Der im Centre national de littérature aufbewahrte Nachlass von Josy Braun (1938-2012) spiegelt die facettenreiche Karriere des Autors, Journalisten und Schauspielers wider. In diesem Archivbestand (CNL L-398), der sich Ende 2017 dadurch beträchtlich vergrößerte, dass Josée Klincker, die Witwe des Schriftstellers, eine Fülle von bedeutsamem Archivgut aus Privatbesitz an das Literaturarchiv übergab, befinden sich auch etliche Dokumente rund um sein langjähriges Schaffen fürs Theater und für verschiedene Kabarettgruppen.
Bei dem hier vorgestellten Bild handelt es sich um ein mehrfarbiges, in dunklen Rahmen gefasstes Plakat mit den Ausmaßen 40 x 50 cm für den Vereinssitz der Amis de la Scène Bettembourg (ASB). Die Truppe wurde auf Initiative von Josy Braun, der schon von Kindesbeinen an vom Theaterspiel fasziniert war, 1963 in Bettemburg, seinem damaligen Wohnort, gegründet und existierte ungefähr zehn Jahre lang. Somit illustriert dieses Bild die Anfänge von Josy Brauns langer Theater- und Kabarett-Laufbahn.

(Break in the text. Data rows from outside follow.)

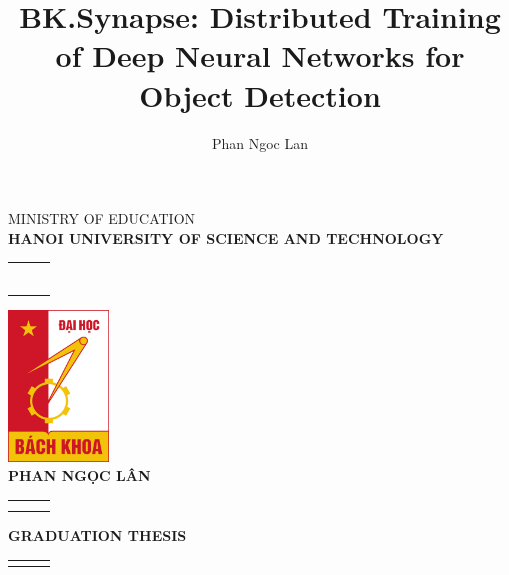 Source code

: \documentclass[a4paper,12pt]{report}
\title{BK.Synapse: Distributed Training of Deep Neural Networks for Object Detection}
\author{Phan Ngoc Lan}
\begin{document}
\thispagestyle{empty}
\thisfancypage{
\setlength{\fboxrule}{1pt}
\doublebox}{}

\begin{center}
    {\fontsize{12}{19}\selectfont MINISTRY OF EDUCATION\\
     \textbf{HANOI UNIVERSITY OF SCIENCE AND TECHNOLOGY}}\\
     \begin{tabular}{lll}
    
    &   &                   \\
    &   &                   \\
    &   &                   \\
    &   &                   \\
    &   &                   \\
    &   &                   \\
    
    \end{tabular}
    
    \includegraphics[width=0.2\textwidth]{hust.jpeg}\\[1.3cm]
    {\fontsize{12}{43}\selectfont \textbf{PHAN NGỌC LÂN} }\\[0.1cm]
     \begin{tabular}{lll}
    
    &   &                   \\
    &   &                   \\
    
    \end{tabular}

    {\fontsize{12}{10}\selectfont \textbf{GRADUATION THESIS} }\\[0.1cm]

    \begin{tabular}{lll}
    &   &                   \\
    \end{tabular}
    

\end{center}
\end{document}
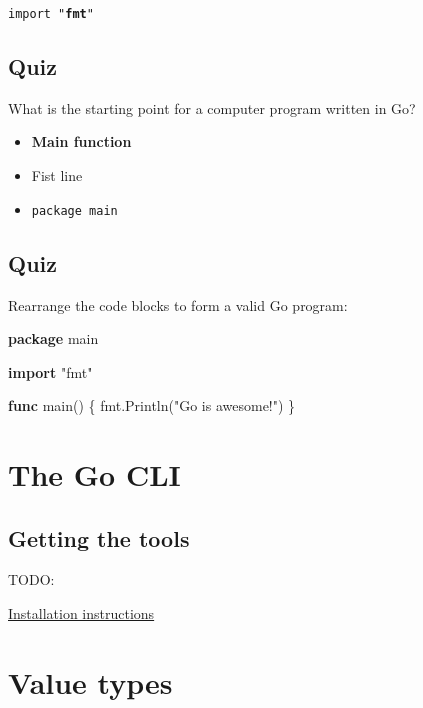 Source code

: \documentclass[]{book}
\newenvironment{Shaded}{\begin{snugshade}}{\end{snugshade}}
\newcommand{\KeywordTok}[1]{\textcolor[rgb]{0.13,0.29,0.53}{\textbf{#1}}}
\newcommand{\NormalTok}[1]{#1}
\newcommand{\StringTok}[1]{\textcolor[rgb]{0.31,0.60,0.02}{#1}}
\providecommand{\tightlist}{%
  \setlength{\itemsep}{0pt}\setlength{\parskip}{0pt}}
\begin{document}
\texttt{import\ "}\textbf{\texttt{fmt}}\texttt{"}

\hypertarget{quiz-3}{%
\subsection{Quiz}\label{quiz-3}}

What is the starting point for a computer program written in Go?

\begin{itemize}
\tightlist
\item
  \textbf{Main function}
\item
  Fist line
\item
  \texttt{package\ main}
\end{itemize}

\hypertarget{quiz-4}{%
\subsection{Quiz}\label{quiz-4}}

Rearrange the code blocks to form a valid Go program:

\begin{Shaded}
\begin{Highlighting}[]
\KeywordTok{package}\NormalTok{ main}

\KeywordTok{import} \StringTok{"fmt"}

\KeywordTok{func}\NormalTok{ main() \{}
\NormalTok{    fmt.Println(}\StringTok{"Go is awesome!"}\NormalTok{)}
\NormalTok{\}}
\end{Highlighting}
\end{Shaded}

\hypertarget{the-go-cli}{%
\section{The Go CLI}\label{the-go-cli}}

\hypertarget{getting-the-tools}{%
\subsection{Getting the tools}\label{getting-the-tools}}

TODO:

\href{https://golang.org/doc/install}{Installation instructions}

\hypertarget{value-types}{%
\section{Value types}\label{value-types}}
\end{document}
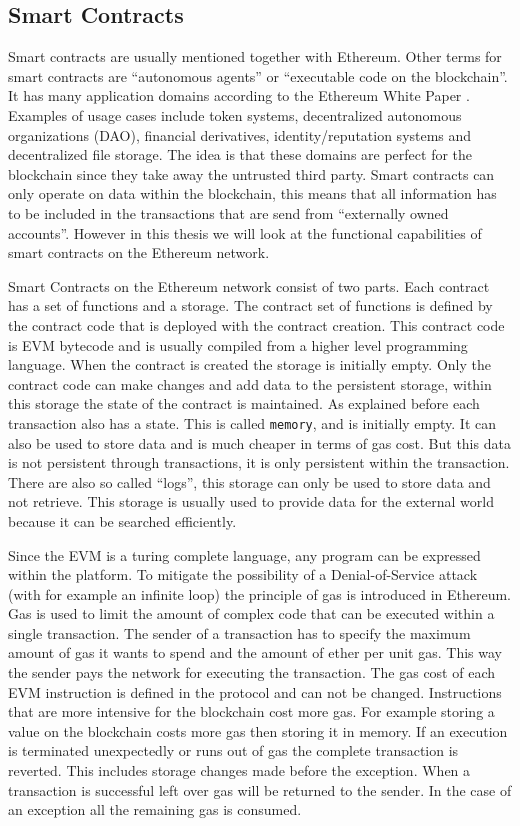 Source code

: \documentclass[a4paper]{article}
\begin{document}
\subsection{Smart Contracts}
Smart contracts are usually mentioned together with Ethereum. Other terms for smart contracts are ``autonomous agents'' or ``executable code on the blockchain''. It has many application domains according to the Ethereum White Paper \cite{buterin2013ethereum}. Examples of usage cases include token systems, decentralized autonomous organizations (DAO), financial derivatives, identity/reputation systems and decentralized file storage. The idea is that these domains are perfect for the blockchain since they take away the untrusted third party. Smart contracts can only operate on data within the blockchain, this means that all information has to be included in the transactions that are send from ``externally owned accounts''. However in this thesis we will look at the functional capabilities of smart contracts on the Ethereum network. \par 
Smart Contracts on the Ethereum network consist of two parts. Each contract has a set of functions and a storage. The contract set of functions is defined by the contract code that is deployed with the contract creation. This contract code is EVM bytecode and is usually compiled from a higher level programming language. When the contract is created the storage is initially empty. Only the contract code can make changes and add data to the persistent storage, within this storage the state of the contract is maintained. As explained before each transaction also has a state. This is called \texttt{memory}, and is initially empty. It can also be used to store data and is much cheaper in terms of gas cost. But this data is not persistent through transactions, it is only persistent within the transaction. There are also so called ``logs'', this storage can only be used to store data and not retrieve. This storage is usually used to provide data for the external world because it can be searched efficiently.\par
Since the EVM is a turing complete language, any program can be expressed within the platform. To mitigate the possibility of a Denial-of-Service attack (with for example an infinite loop) the principle of gas is introduced in Ethereum. Gas is used to limit the amount of complex code that can be executed within a single transaction. The sender of a transaction has to specify the maximum amount of gas it wants to spend and the amount of ether per unit gas. This way the sender pays the network for executing the transaction. The gas cost of each EVM instruction is defined in the protocol and can not be changed. Instructions that are more intensive for the blockchain cost more gas. For example storing a value on the blockchain costs more gas then storing it in memory. If an execution is terminated unexpectedly or runs out of gas the complete transaction is reverted. This includes storage changes made before the exception. When a transaction is successful left over gas will be returned to the sender. In the case of an exception all the remaining gas is consumed.
\end{document}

Das Plakat ist handgemalt. In Großbuchstaben liest man die Worte Siège social; unter diesem Schriftzug stehen, dem Namen der Truppe gegenüber, die theatertypischen Symbole Harfe, Theatermaske, Schriftrolle und Noten. Die Unterschrift des Künstlers ist nicht ganz eindeutig zu entziffern. Vermutlich handelt es sich dabei um „H. Eicher“, der in einem Eintrag vom 6. Januar 1964 in dem ebenfalls im Nachlass befindlichen Protokollbuch der ASB als potenzieller Bühnenbildner erwähnt wird.
Der Vereinssitz wechselte einige Male das Lokal. So wird der »Saal Henkes, Peppingerstrase 1« zu Beginn der Vereinstätigkeit als »geeignetste[r] Saal in Bettemburg« (23. August 63) beschrieben und am 31. August 1963 als Siège social bestätigt. Dieser Vereinssitz wird später ins »Lokal Kieffer« verlegt (26. November 1965). Am 23. Mai 1972 schließlich erfolgt der Vermerk, dass »[d]er neue Siège Social bei Nicole L[azzarini]« im Petit Gourmet sei.
Während in den ersten Jahren der Amis de la Scène vor allem Theaterstücke anderer Autoren (z. B. Elis von Josy Ourth) gespielt wurden, fing Josy Braun 1966 an, eigene Stücke für den Verein zu schreiben: D’Kromm an der Heck (1966), D’Rammelscheeder (1967), Requiem fir e Lompekréimer (1969) und Mir si vum Viz (1971). Außerdem führte der Verein regelmäßig Revuen auf, darunter Fastnachtsprogramme.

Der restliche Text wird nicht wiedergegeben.